Preliminary results from the ongoing, first-in-human, Phase 1 trial of BMS-936559, an anti-PD-L1-specific monoclonal antibody were reported (Tykodi, Abstract 2510). Patients with advanced melanoma, NSCLC, RCC, CRC, ovarian, pancreatic, breast, or gastric cancers with progressive disease received BMS-936559 (every two weeks in 6 week cycles). The MTD was not identified and no correlation between AEs and drug dose was observed. Just 12 patients of 207 (6.8%) discontinued treatment due to drug-related AEs. The most common AEs included fatigue, infusion-related reaction, and diarrhea. Grade 3/4 AEs occurred in only 9% of patients and no drug-related deaths were observed. ORR were reported in patients with melanoma (17%), NSCLC (10%), RCC (12%), and ovarian cancer (6%). Durable tumor regressions and prolonged disease stabilization was reported for a proportion of patients with NSCLC, melanoma, and RCC.

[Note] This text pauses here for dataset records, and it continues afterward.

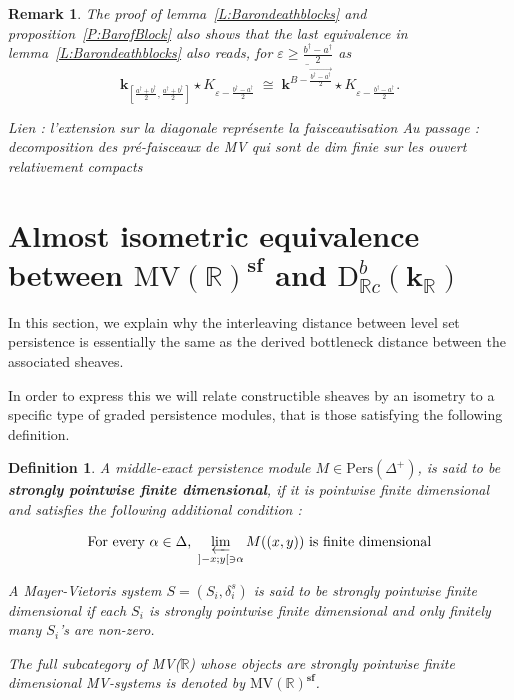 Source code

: \documentclass[a4paper, english, 11pt]{article}
\newcommand{\kk}[0]{\textbf{k}}
\newcommand{\0}{\vec{0}}
\newcommand{\R}[0]{\mathbb{R}}
\newcommand{\D}[0]{\text{D}}
\newcommand{\Pers}[0]{\text{Pers}}
\newcommand{\s}{\textbf{sf}}
\newtheorem{remark}[prop]{Remark}
\newtheorem{defi}[prop]{Definition}
\begin{document}
\begin{remark} The proof of lemma~\ref{L:Barondeathblocks} and proposition~\ref{P:BarofBlock} also shows that the last equivalence in lemma~\ref{L:Barondeathblocks} also reads, for $\varepsilon \geq \frac{b^\dagger-a^\dagger}{2}$ as
 \begin{equation}
  \kk_{[\frac{a^\dagger+b^\dagger}{2}, \frac{a^\dagger+b^\dagger}{2}]}\star K_{\varepsilon -\frac{b^\dagger -a^\dagger}{2}} \; \cong \; \overline{\kk^{B -\vec{\frac{b^\dagger-a^\dagger}{2}}}} \star  K_{\varepsilon -\frac{b^\dagger -a^\dagger}{2}}.
 \end{equation}

\end{remark}


\emph{
Lien : l'extension sur la diagonale représente la faisceautisation
Au passage : decomposition des pré-faisceaux de MV qui sont de dim finie sur les ouvert relativement compacts
}


\section{ Almost isometric equivalence between $\mbox{MV}(\R)^\s$ and $\D^b_{\R c}(\kk_\R)$}
In this section, we explain why the interleaving distance between level set persistence is essentially the same as the derived bottleneck distance between the associated sheaves.

In order to express this we will relate constructible sheaves by an isometry to a specific type of graded persistence modules, that is those satisfying the following definition.
\begin{defi}\label{D:spfd}
 A middle-exact persistence module $M\in \Pers(\Delta^+)$, is said to be \textbf{strongly pointwise finite dimensional}, if it is pointwise finite dimensional and satisfies the following additional condition : 

$$\text{For every $\alpha \in \Delta$,}~ \varprojlim_{]-x;y[\ni \alpha}M((x,y))  ~ \text{is finite dimensional} $$

A  Mayer-Vietoris system $S=(S_i,\delta^s_i)$ is said to be strongly pointwise finite dimensional if each $S_i$ is strongly pointwise finite dimensional  and only finitely many  $S_i$'s are non-zero.

The full subcategory of MV($\R$) whose objects are strongly pointwise finite dimensional MV-systems is denoted by $\text{MV}(\R)^\s$.
\end{defi}
\end{document}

These studies demonstrate the potential of targeting the PD-1/PD-L1 checkpoint as a therapeutic strategy. These molecules appear to be very well tolerated and have efficacy in many advanced tumor types. Many questions remain unanswered about this novel approach to targeting cancer including: is efficacy limited to tumors that express PD-L1? If so, PD-L1 may serve as a biomarker to select patients for anti-PD-1 therapy. How durable are responses? Can these agents be utilized in combination with other therapies to improve efficacy? How do these agents compare to CTLA4 inhibitors? This is only the beginning of the road for this class of agents, and many of these questions may be answered in the near future as additional studies are completed with these agents and those also being developed by numerous other pharmaceutical companies. ASCO 2012 was PD-1’s debutant ball, but we may be only a few years away from its coronation.